Cows made their American debut in Chicago in 1999 and brought in an additional $200 million in tourism revenue for the city, according to the New York Times.
Beyond cows, Anchorage has featured grizzly bears, Memphis has been covered in tigers, and Orlando has been home to geckos, just to name a few.
Mark Cline, owner of Enchanted Castle Studios and creator of Foamhenge, Dinosaurland, and other local attractions such as Lexington’s Ghost Tour, has been tapped to produce the horses. He has experience with the animal statue phenomenon, having previously created a set of 35 rabbit statues for a “Grand Rabbits” display in Grand Rapids, Mich., in 2000.
So far, Cline has created a horse mold and single prototype, which has secured a sponsorship from an individual at Serendipity Farm in Fairfield. But he won’t manufacture more until all horses are spoken for.
He said that while much of his work is contracted by cities and companies across the country, in this instance, the proximity of manufacturer to organizers is ideal.
“Fortunately for them I’m close by, because a lot of companies have to ship them in from different places,” he said. “The big benefit there is I can work very closely with these people who are just down the road.”
And he always enjoys being involved in projects that serve people in the Rockbridge area.
“I want to improve the quality of life of my neighbors; you do that by becoming part of the community, for them, with them,” he said.
Cohen said members of the committee have met with representatives from Main Street Lexington, the Chamber of Commerce, the Lexington City Council, and the Rockbridge County Board of Supervisors to float the idea and ask for promotional support. Organizers intend for the art to have a broad reach, with hopes of mounting the horses throughout downtown and Rockbridge County, and perhaps even in southern Augusta County.

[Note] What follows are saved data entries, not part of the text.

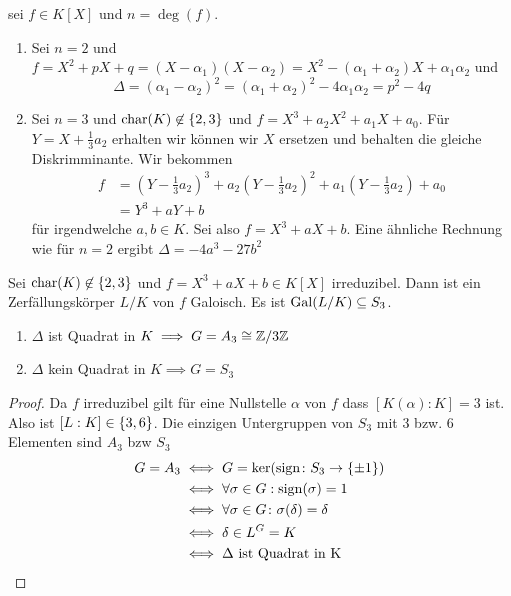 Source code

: \begin{Bem}
    sei \(f\in K[X]\) und \(n=\deg(f)\).
    \begin{enumerate}
        \item Sei \(n=2\) und \(f=X^2+pX+q=(X-\alpha_1)(X-\alpha_2)=X^2-(\alpha_1+\alpha_2)X+\alpha_1\alpha_2\)
        und \[\Delta=(\alpha_1-\alpha_2)^2=(\alpha_1+\alpha_2)^2-4\alpha_1\alpha_2=p^2-4q\]
        \item Sei \(n=3\) und \(\operatorname{char} (K)\not\in\{2,3\}\) und \(f=X^3+a_2X^2+a_1X+a_0\). Für \(Y=X+\frac{1}{3}a_2\) erhalten wir können wir \(X\) ersetzen und behalten die gleiche Diskrimminante. Wir bekommen
        \begin{align*}
            f&=(Y-\frac{1}{3}a_2)^3+a_2(Y-\frac 13 a_2)^2+a_1(Y-\frac 1 3a_2)+a_0\\
            &=Y^3+aY+b
        \end{align*} für irgendwelche \(a,b\in K\). Sei also \(f=X^3+aX+b\). Eine ähnliche 
        Rechnung wie für \(n=2\) ergibt \(\Delta=-4a^3-27b^2\)
    \end{enumerate}
\end{Bem}
\begin{Satz}
    Sei \(\operatorname{char} (K)\not\in\{2,3\}\) und \(f=X^3+aX+b\in K[X]\) irreduzibel. Dann ist ein Zerfällungskörper \(L/K\) von \(f\) Galoisch. Es ist \(\operatorname{Gal}(L/K)\subseteq S_3\).
    \begin{enumerate}
        \item \(\Delta\) ist Quadrat in \(K\implies G=A_3\cong\mathbb{Z}/3\mathbb{Z}\)
        \item \(\Delta\) kein Quadrat in \(K\implies G=S_3\)
    \end{enumerate}
\end{Satz}
\begin{proof}
    Da \(f\) irreduzibel gilt für eine Nullstelle \(\alpha\) von \(f\) dass \([K(\alpha):K]=3\) ist. Also ist \([L:K]\in\{3,6\}\).
    Die einzigen Untergruppen von \(S_3\) mit 3 bzw. 6 Elementen sind \(A_3\) bzw \(S_3\)
    \begin{align*}
        G=A_3&\iff G=\ker(\operatorname{sign}\colon S_3\to\{\pm 1\})\\
        &\iff \forall\sigma\in G: \operatorname{sign}(\sigma)=1\\
        &\iff \forall \sigma\in G\colon \sigma(\delta)=\delta\\
        &\iff \delta\in L^G=K\\
        &\iff \Delta \text{ ist Quadrat in K}
    \end{align*}
\end{proof}

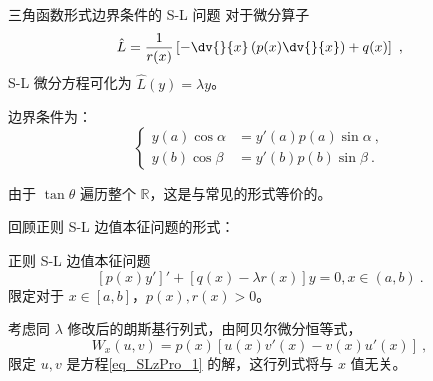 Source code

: 

\begin{issues}
\issueDraft
\issueTODO
\end{issues}


\begin{definition}{三角函数形式边界条件的 S-L 问题}
对于微分算子
\begin{equation}
\hat L = \frac{1}{r(x)} \left[-\dv{}{x}\left(p(x)\dv{}{x}\right) + q(x)\right] ~,
\end{equation}
S-L 微分方程可化为 $\hat L (y) = \lambda y$。

边界条件为：
\begin{equation}
\left\{\begin{aligned}
y(a) \cos \alpha &= y'(a) p(a) \sin \alpha ~, \\
y(b) \cos \beta &= y'(b) p(b) \sin \beta ~.
\end{aligned}\right.
\end{equation}

由于 $\tan \theta$ 遍历整个 $\mathbb R$，这是与常见的形式等价的。

\end{definition}

回顾正则 S-L 边值本征问题的形式：
\begin{definition}{正则 S-L 边值本征问题}
\begin{equation}\label{eq_SLzPro_1}
[p(x) y']' + [q(x) - \lambda r(x)] y = 0, x \in (a, b) ~.
\end{equation}
限定对于 $x \in [a, b]$，$p(x) , r(x) > 0$。
\end{definition}
考虑同 $\lambda$ 修改后的朗斯基行列式，由阿贝尔微分恒等式，
\begin{equation}
W_x(u, v) = p(x) [u(x) v'(x) - v(x) u'(x)] ~,
\end{equation}
限定 $u, v$ 是方程\autoref{eq_SLzPro_1} 的解，这行列式将与 $x$ 值无关。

Sponsorship opportunity packets were completed on Wednesday, and organizers hope to have all sponsors finalized by the end of November. Donovan said that though the horse center has not yet begun the official solicitation process, organizers have already been approached by seven or eight people who want to sponsor a horse.

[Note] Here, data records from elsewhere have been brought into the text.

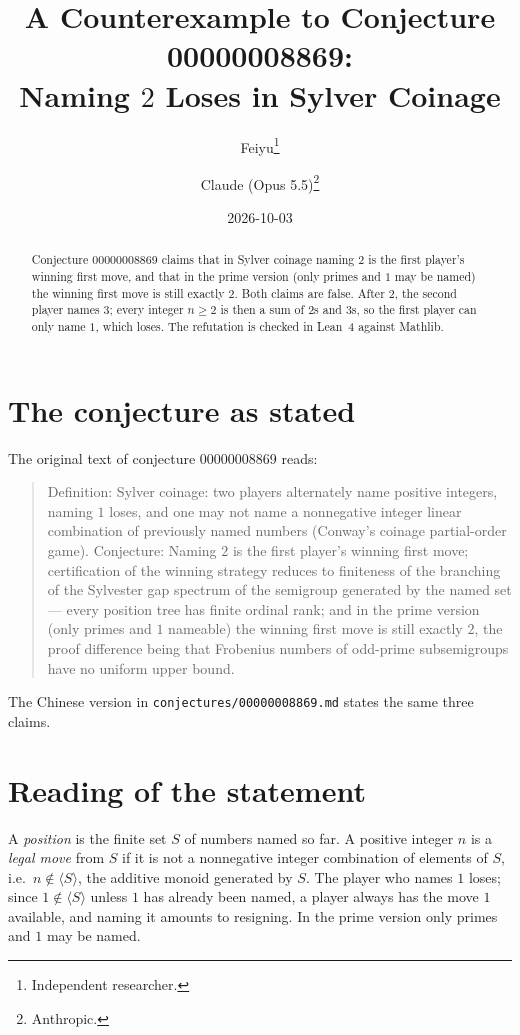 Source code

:\documentclass[11pt]{article}
\title{A Counterexample to Conjecture 00000008869:\\
Naming $2$ Loses in Sylver Coinage}
\author{%
  Feiyu\thanks{Independent researcher.}
  \and
  Claude (Opus 5.5)\thanks{Anthropic.}%
}
\date{2026-10-03}
\theoremstyle{plain}
\theoremstyle{definition}
\theoremstyle{remark}
\begin{document}
\maketitle

\begin{abstract}
Conjecture 00000008869 claims that in Sylver coinage naming $2$ is the first player's
winning first move, and that in the prime version (only primes and $1$ may be named)
the winning first move is still exactly $2$. Both claims are false. After $2$, the
second player names $3$; every integer $n\ge2$ is then a sum of $2$s and $3$s, so the
first player can only name $1$, which loses. The refutation is checked in Lean~4
against Mathlib.
\end{abstract}

\section{The conjecture as stated}

The original text of conjecture 00000008869 reads:

\begin{quote}
Definition: Sylver coinage: two players alternately name positive integers, naming
$1$ loses, and one may not name a nonnegative integer linear combination of
previously named numbers (Conway's coinage partial-order game). Conjecture: Naming
$2$ is the first player's winning first move; certification of the winning strategy
reduces to finiteness of the branching of the Sylvester gap spectrum of the semigroup
generated by the named set --- every position tree has finite ordinal rank; and in
the prime version (only primes and $1$ nameable) the winning first move is still
exactly $2$, the proof difference being that Frobenius numbers of odd-prime
subsemigroups have no uniform upper bound.
\end{quote}

The Chinese version in \texttt{conjectures/00000008869.md} states the same three
claims.

\section{Reading of the statement}

A \emph{position} is the finite set $S$ of numbers named so far. A positive integer
$n$ is a \emph{legal move} from $S$ if it is not a nonnegative integer combination of
elements of $S$, i.e.\ $n\notin\langle S\rangle$, the additive monoid generated by
$S$. The player who names $1$ loses; since $1\notin\langle S\rangle$ unless $1$ has
already been named, a player always has the move $1$ available, and naming it amounts
to resigning. In the prime version only primes and $1$ may be named.
\end{document}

The committee’s goal is to have the horses on public display by late spring or early summer.
Donovan, who was brought on staff at the beginning of 2016, said that the center seems to have been on an upward trajectory since John Nicholson was named CEO of the center in 2015. The center has completed a first-ever strategic plan and a 10-year budget projection. A master plan for its 600 acres is in the works.

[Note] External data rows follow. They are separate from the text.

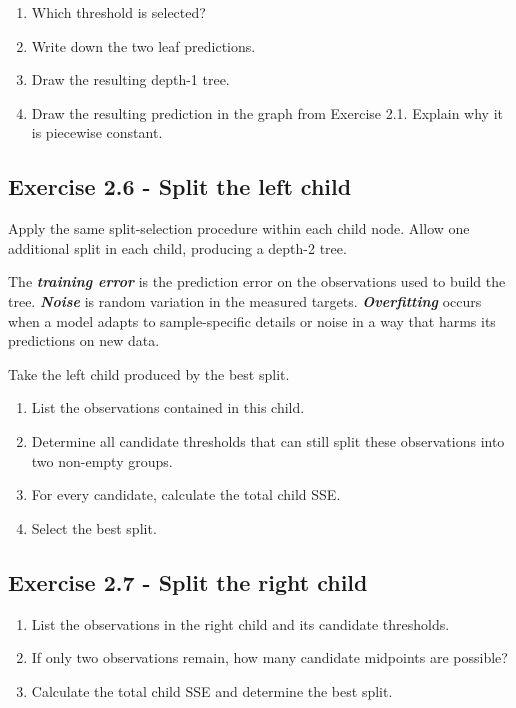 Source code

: \documentclass{course_sheet}
\begin{document}
\begin{enumerate}
\item
Which threshold is selected?

\item
Write down the two leaf predictions.

\item
Draw the resulting depth-1 tree.

\item
Draw the resulting prediction in the graph from Exercise 2.1. Explain why it is piecewise constant.

\end{enumerate}
\subsection*{Exercise 2.6 - Split the left child}
Apply the same split-selection procedure within each child node. Allow one additional split in each child, producing a depth-2 tree.

The \textbf{\textit{training error}} is the prediction error on the observations used to build the tree. \textbf{\textit{Noise}} is random variation in the measured targets. \textbf{\textit{Overfitting}} occurs when a model adapts to sample-specific details or noise in a way that harms its predictions on new data.

Take the left child produced by the best split.

\begin{enumerate}
\item
List the observations contained in this child.

\item
Determine all candidate thresholds that can still split these observations into two non-empty groups.

\item
For every candidate, calculate the total child SSE.

\item
Select the best split.

\end{enumerate}
\subsection*{Exercise 2.7 - Split the right child}
\begin{enumerate}
\item
List the observations in the right child and its candidate thresholds.

\item
If only two observations remain, how many candidate midpoints are possible?

\item
Calculate the total child SSE and determine the best split.

\end{enumerate}
\end{document}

“Even though we’re 30 years old, in a lot of ways we’re a start-up … with a completely new management team, a lot of new board members, and a new vision for financial sustainability for the future,” she said.
Most of all, she said horse center supporters are excited about the unlimited potential of the colorful new endeavor.
“We’re so excited about Horse Mania because it’s revolving around partnerships and bringing together businesses, individuals, and art,” she said. “In a way we feel like this is an opportunity to cross-pollinate and really engage with equestrian enthusiasts but also non-equestrians, even non-horse people.”